_Work instruction_
Using the data below, copy out all lines with the word "subprocess".

_Dataset entries_

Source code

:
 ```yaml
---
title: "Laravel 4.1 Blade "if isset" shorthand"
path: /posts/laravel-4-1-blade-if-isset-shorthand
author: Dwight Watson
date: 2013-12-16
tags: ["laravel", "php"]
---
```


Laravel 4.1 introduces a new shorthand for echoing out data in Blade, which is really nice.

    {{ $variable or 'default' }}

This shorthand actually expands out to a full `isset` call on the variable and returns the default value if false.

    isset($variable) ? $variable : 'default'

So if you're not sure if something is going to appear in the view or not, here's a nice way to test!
---
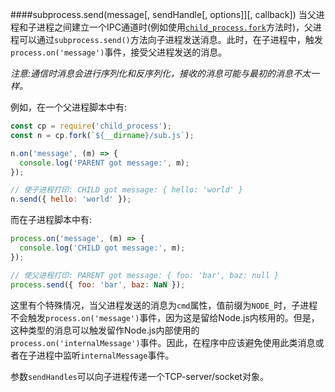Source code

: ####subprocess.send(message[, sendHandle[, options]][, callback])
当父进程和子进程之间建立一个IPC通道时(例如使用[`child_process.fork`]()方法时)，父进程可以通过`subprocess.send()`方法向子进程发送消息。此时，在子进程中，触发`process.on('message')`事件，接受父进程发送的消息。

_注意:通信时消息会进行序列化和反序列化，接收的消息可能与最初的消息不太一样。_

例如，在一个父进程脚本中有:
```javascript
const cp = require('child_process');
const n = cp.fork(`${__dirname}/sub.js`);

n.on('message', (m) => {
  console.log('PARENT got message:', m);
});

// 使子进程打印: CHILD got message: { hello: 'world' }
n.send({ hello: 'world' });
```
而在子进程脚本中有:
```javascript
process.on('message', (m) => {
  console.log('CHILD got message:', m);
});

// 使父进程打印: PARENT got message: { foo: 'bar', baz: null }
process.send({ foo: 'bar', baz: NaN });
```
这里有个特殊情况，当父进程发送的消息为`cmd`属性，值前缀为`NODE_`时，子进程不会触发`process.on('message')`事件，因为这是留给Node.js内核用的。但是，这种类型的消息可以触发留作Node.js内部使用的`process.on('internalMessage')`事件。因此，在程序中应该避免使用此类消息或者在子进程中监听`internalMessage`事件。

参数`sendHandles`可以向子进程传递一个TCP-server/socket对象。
--
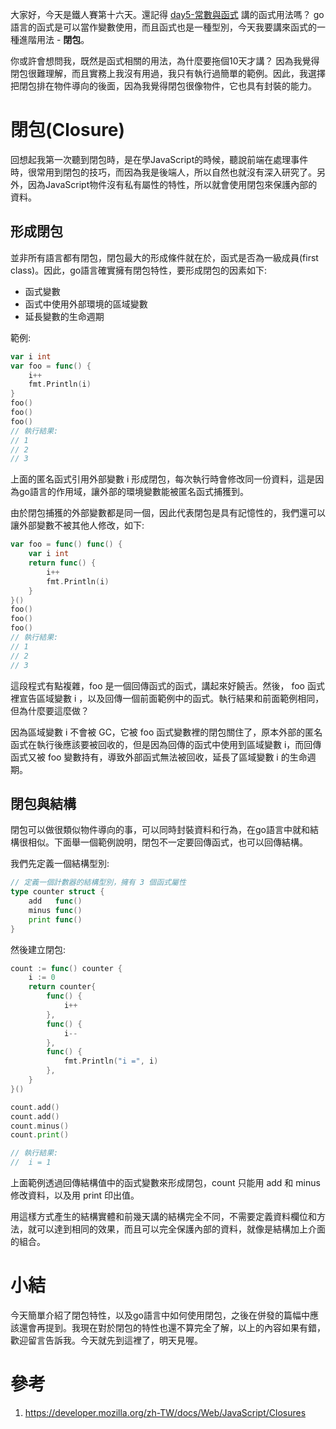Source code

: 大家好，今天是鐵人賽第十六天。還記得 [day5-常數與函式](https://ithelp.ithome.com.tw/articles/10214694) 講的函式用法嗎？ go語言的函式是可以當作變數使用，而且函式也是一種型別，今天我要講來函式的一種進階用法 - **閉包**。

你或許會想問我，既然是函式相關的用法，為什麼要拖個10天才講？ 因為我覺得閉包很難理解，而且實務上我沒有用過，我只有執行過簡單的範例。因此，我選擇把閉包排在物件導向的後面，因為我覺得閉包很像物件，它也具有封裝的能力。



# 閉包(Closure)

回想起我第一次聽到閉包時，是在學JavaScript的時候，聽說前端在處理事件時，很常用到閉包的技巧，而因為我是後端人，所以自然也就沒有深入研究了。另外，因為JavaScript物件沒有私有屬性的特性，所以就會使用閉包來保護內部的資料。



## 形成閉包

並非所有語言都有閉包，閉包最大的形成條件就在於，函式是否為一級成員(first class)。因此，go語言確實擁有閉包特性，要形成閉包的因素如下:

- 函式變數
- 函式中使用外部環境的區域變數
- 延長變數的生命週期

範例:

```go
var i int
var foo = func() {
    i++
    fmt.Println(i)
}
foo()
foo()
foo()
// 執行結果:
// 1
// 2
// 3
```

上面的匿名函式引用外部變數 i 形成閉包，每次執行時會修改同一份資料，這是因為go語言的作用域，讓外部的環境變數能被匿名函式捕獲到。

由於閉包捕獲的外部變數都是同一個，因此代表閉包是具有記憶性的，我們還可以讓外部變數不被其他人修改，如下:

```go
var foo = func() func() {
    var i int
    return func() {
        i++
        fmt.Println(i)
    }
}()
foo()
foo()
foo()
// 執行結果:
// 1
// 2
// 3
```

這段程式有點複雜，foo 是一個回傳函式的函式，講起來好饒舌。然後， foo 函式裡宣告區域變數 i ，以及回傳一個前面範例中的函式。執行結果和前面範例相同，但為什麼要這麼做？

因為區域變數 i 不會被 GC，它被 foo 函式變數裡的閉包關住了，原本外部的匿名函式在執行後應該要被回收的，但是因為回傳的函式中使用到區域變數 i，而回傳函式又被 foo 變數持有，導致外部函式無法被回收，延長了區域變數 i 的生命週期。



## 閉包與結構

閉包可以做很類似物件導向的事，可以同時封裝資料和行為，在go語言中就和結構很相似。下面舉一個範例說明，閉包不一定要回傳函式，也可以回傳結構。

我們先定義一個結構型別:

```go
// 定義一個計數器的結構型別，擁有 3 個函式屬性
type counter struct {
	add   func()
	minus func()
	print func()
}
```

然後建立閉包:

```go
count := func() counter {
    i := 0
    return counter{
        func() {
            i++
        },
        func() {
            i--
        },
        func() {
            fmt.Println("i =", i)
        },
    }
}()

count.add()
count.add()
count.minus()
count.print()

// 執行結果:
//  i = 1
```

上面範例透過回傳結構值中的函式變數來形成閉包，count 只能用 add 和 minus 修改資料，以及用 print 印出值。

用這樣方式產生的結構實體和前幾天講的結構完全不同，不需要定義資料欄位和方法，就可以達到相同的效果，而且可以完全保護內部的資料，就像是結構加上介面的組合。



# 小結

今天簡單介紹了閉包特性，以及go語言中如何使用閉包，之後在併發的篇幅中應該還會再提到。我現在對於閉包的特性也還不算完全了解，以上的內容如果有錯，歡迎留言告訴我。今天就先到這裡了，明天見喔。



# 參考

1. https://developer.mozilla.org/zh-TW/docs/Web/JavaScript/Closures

_Written solution_
: ####subprocess.send(message[, sendHandle[, options]][, callback])
当父进程和子进程之间建立一个IPC通道时(例如使用[`child_process.fork`]()方法时)，父进程可以通过`subprocess.send()`方法向子进程发送消息。此时，在子进程中，触发`process.on('message')`事件，接受父进程发送的消息。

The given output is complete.